CN115670497B - Digital oral panorama reconstruction method based on automatic focusing - Google Patents

Abstract

The invention relates to an automatic focusing-based digital oral panorama reconstruction method, which comprises the following steps: s1, scanning around a target object according to a scanning track to obtain multi-frame projection images; s2, according to the preset coordinate positions of the focusing surfaces, the positions of the focusing surfaces are adjusted by shifting along the beam direction, so that the coordinates of a plurality of groups of focusing surfaces are obtained; s3, reconstructing a multi-layer panoramic image according to the coordinates of a plurality of groups of focusing planes; s4, performing filtering operation on the reconstructed multi-layer panoramic image; step S5, calculating definition values of the panoramic images, and searching a definition layer of each part of the teeth based on the calculated definition values; s6, calculating offset of the coordinate of the preset focusing plane according to the layer sequence number of the clear layer where each point on each part of the teeth is located, and obtaining a new focusing plane coordinate suitable for the trend of the teeth of the patient; s7, correcting the coordinates of the new focusing surface; and S8, reconstructing based on the new focusing plane coordinates to obtain a clear image.

Description

Digital oral panorama reconstruction method based on automatic focusing

Technical Field

The invention relates to the technical field of medical images, in particular to a digital oral panorama reconstruction method based on automatic focusing.

Background

The oral full-view film, also called a curved surface broken layer film, is an X-ray photographic image obtained by rotating a narrow-strip X-ray detector along the outside of the cheek of a patient; the oral cavity full view film can display the images of the maxilla, the mandible, the temporomandibular joint, the maxillary sinus and the full mouth teeth on one image at the same time, and has a very important role in the diagnosis of dental diseases in the dental diagnosis.

The digital panoramic reconstruction is carried out by rotating around a patient, collecting a plurality of projection data under each angle, and then reconstructing an image at any given focusing point according to the calculation of the coordinate relation; the current method for obtaining the full-view film basically comprises the steps of determining a dental arch-shaped focusing surface in advance according to priori knowledge, and then reconstructing the focusing surface according to projection data to obtain a panoramic image.

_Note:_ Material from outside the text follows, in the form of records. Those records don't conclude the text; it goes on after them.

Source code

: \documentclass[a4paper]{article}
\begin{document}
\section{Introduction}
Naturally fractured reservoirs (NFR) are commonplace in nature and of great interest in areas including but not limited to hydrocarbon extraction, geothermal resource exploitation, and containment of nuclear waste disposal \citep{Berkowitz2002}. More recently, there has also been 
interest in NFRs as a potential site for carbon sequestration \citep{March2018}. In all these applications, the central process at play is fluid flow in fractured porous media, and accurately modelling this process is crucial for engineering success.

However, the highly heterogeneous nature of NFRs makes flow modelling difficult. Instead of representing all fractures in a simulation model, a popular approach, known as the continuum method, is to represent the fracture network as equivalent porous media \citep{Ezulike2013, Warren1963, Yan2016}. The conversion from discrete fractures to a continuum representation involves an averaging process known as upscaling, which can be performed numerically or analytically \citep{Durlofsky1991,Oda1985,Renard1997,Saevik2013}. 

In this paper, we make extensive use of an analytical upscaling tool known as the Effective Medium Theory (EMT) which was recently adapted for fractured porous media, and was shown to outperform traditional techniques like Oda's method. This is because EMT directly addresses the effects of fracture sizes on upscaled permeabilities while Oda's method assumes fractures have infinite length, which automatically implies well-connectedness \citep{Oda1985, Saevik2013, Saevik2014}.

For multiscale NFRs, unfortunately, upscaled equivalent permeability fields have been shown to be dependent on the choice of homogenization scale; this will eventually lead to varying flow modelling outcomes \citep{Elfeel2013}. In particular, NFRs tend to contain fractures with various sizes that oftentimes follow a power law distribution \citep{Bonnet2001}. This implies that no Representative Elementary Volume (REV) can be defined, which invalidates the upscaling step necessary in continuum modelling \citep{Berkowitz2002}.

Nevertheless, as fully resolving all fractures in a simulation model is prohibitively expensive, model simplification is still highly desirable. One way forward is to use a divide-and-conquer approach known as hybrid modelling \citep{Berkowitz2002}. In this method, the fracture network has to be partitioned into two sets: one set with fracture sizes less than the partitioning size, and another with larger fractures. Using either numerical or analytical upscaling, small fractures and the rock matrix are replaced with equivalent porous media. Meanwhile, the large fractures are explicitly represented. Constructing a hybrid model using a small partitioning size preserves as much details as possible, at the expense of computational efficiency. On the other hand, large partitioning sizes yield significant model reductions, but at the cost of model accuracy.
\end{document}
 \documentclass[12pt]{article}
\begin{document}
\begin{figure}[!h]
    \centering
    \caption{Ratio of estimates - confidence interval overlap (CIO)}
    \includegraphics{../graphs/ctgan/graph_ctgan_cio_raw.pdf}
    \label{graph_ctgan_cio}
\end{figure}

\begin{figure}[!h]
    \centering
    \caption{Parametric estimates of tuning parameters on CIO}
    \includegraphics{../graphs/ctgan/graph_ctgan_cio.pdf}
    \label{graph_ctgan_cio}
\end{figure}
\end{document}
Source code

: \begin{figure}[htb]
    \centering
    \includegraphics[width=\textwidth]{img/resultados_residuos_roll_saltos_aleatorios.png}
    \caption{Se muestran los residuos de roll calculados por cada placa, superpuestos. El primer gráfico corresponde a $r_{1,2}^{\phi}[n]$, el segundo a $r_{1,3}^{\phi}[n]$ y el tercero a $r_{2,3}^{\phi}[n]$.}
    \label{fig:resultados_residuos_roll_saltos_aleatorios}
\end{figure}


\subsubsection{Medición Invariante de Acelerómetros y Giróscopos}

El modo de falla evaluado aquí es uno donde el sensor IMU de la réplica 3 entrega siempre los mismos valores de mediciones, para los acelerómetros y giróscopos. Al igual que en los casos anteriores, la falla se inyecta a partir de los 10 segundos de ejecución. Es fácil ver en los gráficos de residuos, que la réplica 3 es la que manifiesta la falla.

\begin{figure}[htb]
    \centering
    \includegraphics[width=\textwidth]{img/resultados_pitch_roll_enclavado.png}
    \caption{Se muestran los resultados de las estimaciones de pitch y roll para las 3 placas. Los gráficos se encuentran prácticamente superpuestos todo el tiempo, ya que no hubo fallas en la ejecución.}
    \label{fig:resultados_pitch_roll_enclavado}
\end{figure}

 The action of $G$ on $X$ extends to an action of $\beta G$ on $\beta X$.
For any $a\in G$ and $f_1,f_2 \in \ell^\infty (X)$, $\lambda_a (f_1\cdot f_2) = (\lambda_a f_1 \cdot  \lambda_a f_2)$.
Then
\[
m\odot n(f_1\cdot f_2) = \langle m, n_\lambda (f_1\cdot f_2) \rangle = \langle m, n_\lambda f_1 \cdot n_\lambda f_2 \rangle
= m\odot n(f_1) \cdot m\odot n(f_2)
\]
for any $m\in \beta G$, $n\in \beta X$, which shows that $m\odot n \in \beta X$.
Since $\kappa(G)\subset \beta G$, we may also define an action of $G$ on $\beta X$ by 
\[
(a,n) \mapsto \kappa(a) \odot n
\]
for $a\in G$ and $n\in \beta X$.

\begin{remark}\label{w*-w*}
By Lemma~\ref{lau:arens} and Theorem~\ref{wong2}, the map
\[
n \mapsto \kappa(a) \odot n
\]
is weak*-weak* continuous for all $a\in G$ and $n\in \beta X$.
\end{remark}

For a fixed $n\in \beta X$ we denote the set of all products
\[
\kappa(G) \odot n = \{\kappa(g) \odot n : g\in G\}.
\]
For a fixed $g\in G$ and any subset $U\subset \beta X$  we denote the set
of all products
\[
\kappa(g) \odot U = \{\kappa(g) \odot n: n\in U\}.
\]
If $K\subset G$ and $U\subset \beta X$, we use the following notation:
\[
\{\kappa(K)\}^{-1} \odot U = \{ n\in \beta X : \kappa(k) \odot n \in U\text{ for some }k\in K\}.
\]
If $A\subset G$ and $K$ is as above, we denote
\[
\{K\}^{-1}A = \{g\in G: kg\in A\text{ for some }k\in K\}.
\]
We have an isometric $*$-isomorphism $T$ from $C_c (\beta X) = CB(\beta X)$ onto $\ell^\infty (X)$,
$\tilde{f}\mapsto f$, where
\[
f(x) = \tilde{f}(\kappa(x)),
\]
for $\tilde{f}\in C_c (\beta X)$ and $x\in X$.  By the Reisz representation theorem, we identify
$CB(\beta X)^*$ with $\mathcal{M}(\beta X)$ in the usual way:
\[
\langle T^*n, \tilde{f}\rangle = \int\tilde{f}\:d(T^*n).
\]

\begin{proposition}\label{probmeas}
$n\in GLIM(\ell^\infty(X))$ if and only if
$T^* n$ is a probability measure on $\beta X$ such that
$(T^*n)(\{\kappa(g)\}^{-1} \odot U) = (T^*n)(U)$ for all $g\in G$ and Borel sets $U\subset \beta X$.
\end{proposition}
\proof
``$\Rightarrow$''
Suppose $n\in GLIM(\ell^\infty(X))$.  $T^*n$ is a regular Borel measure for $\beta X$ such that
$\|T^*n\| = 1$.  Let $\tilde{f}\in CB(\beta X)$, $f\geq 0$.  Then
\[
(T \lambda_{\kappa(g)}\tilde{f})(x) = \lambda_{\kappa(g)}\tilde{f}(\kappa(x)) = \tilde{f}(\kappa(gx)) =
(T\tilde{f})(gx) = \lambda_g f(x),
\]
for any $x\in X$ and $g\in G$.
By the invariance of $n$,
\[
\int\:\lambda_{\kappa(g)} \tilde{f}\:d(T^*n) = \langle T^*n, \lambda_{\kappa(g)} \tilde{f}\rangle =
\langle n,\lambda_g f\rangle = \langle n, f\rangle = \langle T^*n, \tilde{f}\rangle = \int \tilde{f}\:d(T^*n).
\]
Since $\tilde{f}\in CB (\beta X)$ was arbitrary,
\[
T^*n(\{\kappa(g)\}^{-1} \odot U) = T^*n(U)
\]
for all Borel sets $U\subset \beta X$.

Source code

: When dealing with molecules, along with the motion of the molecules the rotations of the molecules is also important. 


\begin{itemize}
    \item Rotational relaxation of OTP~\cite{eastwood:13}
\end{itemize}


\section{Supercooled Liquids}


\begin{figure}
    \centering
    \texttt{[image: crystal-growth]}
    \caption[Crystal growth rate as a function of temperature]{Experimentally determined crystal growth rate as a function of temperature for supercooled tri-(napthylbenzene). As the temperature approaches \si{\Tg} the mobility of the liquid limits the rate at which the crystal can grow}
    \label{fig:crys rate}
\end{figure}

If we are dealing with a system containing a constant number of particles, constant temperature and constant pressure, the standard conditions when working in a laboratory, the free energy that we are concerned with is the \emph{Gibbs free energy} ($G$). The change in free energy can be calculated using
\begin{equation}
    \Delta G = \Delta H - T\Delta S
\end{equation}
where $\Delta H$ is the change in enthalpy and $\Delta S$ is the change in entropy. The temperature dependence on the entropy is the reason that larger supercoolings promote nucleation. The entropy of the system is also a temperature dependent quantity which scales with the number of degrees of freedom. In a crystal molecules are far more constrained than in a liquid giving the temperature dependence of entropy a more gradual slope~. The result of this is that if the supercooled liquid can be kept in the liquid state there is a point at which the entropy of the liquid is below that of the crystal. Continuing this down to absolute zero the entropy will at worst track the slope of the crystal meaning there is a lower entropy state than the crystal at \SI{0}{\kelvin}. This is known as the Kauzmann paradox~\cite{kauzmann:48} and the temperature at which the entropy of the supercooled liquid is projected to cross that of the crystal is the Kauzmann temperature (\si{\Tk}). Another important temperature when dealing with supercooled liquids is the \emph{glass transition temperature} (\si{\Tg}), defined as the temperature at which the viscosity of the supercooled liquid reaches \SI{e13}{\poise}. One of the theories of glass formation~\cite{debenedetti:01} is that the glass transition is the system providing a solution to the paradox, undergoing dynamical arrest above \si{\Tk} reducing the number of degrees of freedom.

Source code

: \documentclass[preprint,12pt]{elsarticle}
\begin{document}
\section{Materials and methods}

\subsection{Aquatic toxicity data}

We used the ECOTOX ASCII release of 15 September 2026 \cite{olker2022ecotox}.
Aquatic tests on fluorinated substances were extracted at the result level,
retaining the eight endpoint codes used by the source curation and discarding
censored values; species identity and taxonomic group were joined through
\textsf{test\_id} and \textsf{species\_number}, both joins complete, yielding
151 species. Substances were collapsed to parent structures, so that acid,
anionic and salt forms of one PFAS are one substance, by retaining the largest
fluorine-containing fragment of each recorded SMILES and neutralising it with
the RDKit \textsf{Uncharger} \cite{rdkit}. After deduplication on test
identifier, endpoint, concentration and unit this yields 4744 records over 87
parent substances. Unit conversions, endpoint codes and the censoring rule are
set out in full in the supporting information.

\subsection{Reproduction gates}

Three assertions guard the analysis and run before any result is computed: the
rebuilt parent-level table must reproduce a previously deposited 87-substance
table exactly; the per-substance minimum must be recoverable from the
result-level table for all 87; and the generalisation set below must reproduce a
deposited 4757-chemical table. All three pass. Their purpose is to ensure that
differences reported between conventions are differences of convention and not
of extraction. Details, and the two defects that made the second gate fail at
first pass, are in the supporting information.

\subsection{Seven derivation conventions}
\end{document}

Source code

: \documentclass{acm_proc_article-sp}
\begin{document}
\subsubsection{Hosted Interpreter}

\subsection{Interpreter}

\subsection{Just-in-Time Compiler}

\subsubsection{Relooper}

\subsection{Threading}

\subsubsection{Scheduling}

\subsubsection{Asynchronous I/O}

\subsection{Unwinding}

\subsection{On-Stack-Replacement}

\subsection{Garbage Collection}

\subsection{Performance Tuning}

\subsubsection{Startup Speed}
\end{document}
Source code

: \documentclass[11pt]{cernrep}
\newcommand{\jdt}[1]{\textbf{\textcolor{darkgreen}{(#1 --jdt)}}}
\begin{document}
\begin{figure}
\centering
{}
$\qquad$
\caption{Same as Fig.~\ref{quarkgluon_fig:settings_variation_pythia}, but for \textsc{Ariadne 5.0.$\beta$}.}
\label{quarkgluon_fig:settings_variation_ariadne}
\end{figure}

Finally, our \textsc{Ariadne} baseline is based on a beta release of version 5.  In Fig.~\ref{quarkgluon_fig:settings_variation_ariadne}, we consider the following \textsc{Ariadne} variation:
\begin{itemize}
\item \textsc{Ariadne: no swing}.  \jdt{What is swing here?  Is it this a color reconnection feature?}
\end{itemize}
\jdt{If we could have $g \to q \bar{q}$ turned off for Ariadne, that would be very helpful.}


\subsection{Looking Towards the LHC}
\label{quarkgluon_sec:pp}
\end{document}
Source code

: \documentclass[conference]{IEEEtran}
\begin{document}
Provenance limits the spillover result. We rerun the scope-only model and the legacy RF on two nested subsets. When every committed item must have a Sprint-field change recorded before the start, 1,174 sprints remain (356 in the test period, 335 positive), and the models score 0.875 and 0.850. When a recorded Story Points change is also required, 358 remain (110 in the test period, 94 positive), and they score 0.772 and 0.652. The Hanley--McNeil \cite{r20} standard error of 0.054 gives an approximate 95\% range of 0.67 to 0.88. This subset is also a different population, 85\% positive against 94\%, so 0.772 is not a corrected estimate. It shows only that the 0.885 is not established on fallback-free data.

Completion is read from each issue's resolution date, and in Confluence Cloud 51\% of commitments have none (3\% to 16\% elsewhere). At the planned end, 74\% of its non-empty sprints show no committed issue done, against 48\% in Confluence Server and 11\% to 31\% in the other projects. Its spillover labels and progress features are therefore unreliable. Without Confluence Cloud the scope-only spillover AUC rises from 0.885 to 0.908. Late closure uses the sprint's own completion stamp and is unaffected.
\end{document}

This approach has problems: the fixed focusing surface cannot be suitable for each patient, when the teeth of the user are uneven or the inclination angle of the teeth is large, the teeth are imaged by the existing method, and each tooth or each structure of the teeth cannot be focused at the same time, so that some teeth are unclear in the image, which is not beneficial to diagnosis of doctors.

Disclosure of Invention

In order to solve the technical problems, the invention provides a method for automatically judging the focusing position of each tissue in an imaging range and generating a clear image.

Firstly, determining an adjusting range of a focusing layer, then reconstructing a plurality of panoramic pictures, finding out focusing positions of each tissue structure in a mode of image definition judgment, and adjusting preset focusing plane coordinates; then, a new focusing surface suitable for the dental arch trend of a specific patient is regenerated according to the adjusted offset, and a final image is reconstructed.

The invention relates to an automatic focusing-based digital oral panorama reconstruction method, which comprises the following steps:

s1, scanning around a target object according to a scanning track to obtain multi-frame projection images;

s2, according to the preset coordinate positions of the focusing surfaces, the positions of the focusing surfaces are adjusted by shifting along the beam direction, so that the coordinates of a plurality of groups of focusing surfaces are obtained;

s3, reconstructing a multi-layer panoramic image according to the coordinates of a plurality of groups of focusing planes;

s4, performing filtering operation on the reconstructed multi-layer panoramic image;

step S5, calculating definition values of the panoramic images, and searching a definition layer of each part of the teeth based on the calculated definition values;

step S6, calculating the offset of the coordinate of the preset focusing plane according to the layer sequence number of the clear layer where each point on each part of the teeth is located, and adding the offset to the coordinate point corresponding to the preset focusing plane to obtain a new focusing plane coordinate suitable for the trend of the teeth of the patient;

s7, correcting the coordinates of the new focusing surface, eliminating some abnormal values caused by noise, and enabling the new focusing surface to be continuous and free of jump;

and S8, reconstructing based on the new focusing plane coordinates to obtain a clear image.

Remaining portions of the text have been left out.